■ **What is expected**
For the string "IEEEtran", search the entries below and copy every line where it appears.

Records from a dataset
::::::::::

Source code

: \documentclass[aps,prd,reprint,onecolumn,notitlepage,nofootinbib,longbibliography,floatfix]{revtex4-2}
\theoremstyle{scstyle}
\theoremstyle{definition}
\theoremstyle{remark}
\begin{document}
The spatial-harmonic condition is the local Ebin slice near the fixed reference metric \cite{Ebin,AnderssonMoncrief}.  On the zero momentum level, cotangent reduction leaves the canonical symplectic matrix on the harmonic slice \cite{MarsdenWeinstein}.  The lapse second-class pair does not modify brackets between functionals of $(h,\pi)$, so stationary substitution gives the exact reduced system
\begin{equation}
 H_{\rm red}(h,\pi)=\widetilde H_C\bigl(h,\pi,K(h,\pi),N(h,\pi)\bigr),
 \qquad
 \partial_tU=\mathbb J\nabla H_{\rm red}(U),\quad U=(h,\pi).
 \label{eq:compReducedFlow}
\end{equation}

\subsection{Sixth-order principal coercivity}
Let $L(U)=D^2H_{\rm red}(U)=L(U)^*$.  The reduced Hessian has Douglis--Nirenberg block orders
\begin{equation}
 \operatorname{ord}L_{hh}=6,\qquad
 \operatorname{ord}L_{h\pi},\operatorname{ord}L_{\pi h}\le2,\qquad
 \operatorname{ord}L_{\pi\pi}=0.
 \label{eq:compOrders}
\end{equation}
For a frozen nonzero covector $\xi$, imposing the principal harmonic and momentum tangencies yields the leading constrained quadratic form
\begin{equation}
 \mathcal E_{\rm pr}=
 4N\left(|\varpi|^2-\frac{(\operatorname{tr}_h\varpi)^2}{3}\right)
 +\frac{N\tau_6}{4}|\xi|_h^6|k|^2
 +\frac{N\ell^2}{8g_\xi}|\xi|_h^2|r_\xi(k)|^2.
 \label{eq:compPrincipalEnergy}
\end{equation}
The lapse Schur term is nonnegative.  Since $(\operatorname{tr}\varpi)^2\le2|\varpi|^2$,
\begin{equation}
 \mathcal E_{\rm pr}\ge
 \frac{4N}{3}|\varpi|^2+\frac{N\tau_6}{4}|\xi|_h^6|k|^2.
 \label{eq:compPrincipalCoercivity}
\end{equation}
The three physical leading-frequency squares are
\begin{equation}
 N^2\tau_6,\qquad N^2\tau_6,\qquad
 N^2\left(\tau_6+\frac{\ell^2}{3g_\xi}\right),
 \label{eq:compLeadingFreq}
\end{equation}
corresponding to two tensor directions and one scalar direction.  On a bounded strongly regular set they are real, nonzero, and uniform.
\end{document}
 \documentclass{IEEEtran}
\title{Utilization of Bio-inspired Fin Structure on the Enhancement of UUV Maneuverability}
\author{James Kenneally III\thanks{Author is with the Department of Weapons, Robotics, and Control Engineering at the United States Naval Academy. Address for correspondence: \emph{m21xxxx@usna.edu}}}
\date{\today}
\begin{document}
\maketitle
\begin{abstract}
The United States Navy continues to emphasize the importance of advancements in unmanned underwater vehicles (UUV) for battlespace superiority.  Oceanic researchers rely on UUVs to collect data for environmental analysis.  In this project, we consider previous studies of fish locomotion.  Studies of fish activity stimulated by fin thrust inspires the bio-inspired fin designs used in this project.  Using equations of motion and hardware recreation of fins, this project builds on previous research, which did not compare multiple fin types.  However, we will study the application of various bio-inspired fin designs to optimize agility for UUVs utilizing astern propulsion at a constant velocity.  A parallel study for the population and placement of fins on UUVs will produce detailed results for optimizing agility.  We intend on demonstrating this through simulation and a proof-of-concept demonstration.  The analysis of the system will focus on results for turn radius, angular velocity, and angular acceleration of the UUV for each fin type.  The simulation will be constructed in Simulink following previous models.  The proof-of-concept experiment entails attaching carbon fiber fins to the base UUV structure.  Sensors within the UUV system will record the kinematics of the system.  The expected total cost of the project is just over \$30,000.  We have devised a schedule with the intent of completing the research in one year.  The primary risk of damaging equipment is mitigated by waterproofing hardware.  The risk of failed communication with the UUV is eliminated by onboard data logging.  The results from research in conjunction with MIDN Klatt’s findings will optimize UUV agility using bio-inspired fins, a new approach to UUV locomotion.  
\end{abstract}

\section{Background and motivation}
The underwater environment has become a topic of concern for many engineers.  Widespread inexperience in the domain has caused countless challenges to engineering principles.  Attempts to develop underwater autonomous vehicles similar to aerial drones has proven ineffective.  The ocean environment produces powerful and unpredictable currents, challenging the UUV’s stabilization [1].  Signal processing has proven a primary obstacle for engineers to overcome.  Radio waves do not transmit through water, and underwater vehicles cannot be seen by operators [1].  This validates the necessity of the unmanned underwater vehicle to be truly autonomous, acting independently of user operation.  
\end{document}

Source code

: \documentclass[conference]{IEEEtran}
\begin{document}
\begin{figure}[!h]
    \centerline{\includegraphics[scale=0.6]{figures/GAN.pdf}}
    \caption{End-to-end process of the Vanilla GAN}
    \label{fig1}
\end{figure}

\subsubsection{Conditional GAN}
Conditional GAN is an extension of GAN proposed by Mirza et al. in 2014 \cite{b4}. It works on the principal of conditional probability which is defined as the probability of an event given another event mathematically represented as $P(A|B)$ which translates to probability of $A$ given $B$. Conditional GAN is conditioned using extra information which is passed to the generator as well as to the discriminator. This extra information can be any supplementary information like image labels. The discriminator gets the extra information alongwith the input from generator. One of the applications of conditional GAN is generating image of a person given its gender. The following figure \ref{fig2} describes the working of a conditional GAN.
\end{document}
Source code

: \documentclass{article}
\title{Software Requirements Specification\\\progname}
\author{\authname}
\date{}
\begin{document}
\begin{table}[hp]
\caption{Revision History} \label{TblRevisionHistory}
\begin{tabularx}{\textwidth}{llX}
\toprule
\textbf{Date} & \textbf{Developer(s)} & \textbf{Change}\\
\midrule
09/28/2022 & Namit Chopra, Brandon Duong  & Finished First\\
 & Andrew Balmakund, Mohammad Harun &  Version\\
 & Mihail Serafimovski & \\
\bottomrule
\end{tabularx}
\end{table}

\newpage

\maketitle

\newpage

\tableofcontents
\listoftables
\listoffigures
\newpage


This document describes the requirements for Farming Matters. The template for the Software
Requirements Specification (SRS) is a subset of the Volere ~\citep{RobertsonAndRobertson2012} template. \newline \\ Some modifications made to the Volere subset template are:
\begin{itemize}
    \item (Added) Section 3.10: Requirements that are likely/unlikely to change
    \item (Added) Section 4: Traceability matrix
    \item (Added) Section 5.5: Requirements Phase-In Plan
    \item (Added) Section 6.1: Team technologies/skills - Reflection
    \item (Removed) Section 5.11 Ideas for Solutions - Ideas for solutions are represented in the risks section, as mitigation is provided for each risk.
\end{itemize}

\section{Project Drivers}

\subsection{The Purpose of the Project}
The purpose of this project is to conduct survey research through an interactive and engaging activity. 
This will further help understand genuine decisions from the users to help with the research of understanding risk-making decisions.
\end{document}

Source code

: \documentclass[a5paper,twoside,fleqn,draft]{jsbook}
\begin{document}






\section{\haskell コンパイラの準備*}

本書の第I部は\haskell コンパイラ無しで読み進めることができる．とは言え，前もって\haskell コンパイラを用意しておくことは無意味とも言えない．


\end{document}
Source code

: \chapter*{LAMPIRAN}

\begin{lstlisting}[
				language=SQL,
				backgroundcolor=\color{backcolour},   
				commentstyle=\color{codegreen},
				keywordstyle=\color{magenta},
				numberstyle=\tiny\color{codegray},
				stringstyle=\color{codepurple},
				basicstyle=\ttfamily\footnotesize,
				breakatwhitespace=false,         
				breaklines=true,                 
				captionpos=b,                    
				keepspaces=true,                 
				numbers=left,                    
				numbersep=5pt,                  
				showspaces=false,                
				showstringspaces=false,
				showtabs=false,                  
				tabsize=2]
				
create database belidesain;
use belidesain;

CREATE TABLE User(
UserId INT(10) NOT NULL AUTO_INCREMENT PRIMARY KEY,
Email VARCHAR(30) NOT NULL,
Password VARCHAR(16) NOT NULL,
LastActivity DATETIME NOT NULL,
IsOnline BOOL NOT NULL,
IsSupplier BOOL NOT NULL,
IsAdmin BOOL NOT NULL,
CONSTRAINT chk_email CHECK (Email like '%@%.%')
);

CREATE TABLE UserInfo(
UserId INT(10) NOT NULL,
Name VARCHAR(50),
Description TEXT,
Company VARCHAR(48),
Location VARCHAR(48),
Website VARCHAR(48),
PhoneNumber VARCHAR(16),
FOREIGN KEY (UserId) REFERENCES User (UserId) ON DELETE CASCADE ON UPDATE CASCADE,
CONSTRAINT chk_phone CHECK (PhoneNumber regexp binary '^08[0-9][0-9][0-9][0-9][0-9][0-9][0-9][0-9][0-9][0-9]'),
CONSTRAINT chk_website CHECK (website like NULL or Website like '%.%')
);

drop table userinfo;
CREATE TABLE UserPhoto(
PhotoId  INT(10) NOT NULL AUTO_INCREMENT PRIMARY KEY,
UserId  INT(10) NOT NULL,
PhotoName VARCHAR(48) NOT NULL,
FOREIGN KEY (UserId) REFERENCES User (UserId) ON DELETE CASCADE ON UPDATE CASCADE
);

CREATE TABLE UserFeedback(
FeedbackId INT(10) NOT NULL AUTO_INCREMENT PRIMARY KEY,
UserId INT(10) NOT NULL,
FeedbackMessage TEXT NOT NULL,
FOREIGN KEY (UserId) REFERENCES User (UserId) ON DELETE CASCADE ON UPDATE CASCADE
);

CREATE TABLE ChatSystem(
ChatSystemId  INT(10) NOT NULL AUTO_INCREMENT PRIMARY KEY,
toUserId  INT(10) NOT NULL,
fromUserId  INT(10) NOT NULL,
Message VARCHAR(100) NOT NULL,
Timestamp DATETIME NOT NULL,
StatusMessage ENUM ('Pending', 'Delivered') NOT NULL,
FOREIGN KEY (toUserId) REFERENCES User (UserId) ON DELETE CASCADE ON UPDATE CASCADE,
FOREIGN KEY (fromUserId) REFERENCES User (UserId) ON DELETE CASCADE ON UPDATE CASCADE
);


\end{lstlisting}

::::::::::

■ **Completed exercise**
 \documentclass{IEEEtran}
: \documentclass[conference]{IEEEtran}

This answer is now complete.